## Assignment
Look for "magcom" in the listing below. Gather each line that contains it.
[Start of Attachment]
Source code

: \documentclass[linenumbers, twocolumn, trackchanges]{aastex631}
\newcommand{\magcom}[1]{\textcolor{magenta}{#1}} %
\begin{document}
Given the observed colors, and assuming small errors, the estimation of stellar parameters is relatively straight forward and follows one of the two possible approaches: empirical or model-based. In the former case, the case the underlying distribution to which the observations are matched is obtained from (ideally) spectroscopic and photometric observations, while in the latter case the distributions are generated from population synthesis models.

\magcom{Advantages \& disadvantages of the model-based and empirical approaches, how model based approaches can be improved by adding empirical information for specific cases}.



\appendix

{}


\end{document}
[End of Attachment]
[Start of Attachment]
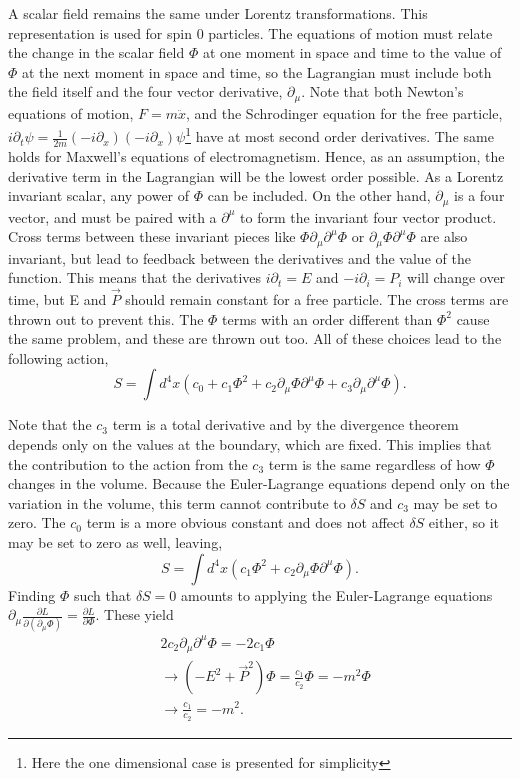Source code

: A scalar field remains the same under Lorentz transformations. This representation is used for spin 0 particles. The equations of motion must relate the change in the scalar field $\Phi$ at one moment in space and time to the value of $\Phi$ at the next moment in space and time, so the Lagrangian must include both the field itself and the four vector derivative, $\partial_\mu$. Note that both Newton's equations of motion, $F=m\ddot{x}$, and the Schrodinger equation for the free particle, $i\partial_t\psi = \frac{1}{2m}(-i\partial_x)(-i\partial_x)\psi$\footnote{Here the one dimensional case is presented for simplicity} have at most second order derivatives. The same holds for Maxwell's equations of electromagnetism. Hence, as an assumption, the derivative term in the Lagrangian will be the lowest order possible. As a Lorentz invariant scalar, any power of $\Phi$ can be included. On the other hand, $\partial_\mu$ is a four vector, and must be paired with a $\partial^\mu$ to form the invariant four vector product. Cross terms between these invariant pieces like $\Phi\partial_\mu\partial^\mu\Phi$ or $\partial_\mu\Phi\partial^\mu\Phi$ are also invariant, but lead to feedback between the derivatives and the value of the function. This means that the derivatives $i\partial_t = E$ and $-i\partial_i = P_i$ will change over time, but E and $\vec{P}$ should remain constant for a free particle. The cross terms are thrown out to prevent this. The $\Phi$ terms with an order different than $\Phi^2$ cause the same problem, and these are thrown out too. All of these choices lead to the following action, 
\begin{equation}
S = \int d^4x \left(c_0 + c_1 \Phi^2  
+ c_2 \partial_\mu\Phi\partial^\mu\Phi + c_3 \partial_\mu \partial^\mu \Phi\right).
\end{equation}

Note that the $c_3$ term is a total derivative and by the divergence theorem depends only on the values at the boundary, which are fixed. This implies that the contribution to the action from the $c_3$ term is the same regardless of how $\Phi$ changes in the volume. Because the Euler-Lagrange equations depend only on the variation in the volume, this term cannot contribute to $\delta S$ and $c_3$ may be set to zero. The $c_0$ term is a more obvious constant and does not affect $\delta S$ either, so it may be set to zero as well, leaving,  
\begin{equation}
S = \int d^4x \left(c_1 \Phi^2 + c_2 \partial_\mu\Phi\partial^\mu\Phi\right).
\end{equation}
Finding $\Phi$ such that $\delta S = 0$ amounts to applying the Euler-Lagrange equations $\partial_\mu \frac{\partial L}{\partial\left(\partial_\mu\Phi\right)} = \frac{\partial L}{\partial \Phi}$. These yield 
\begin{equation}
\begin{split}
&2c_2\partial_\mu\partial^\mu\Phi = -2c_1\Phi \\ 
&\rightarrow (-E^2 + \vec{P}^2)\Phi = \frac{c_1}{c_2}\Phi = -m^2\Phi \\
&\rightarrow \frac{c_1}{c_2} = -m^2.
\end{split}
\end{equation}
[End of Attachment]
## Solution
\newcommand{\magcom}[1]{\textcolor{magenta}{#1}} %
\magcom{Advantages \& disadvantages of the model-based and empirical approaches, how model based approaches can be improved by adding empirical information for specific cases}.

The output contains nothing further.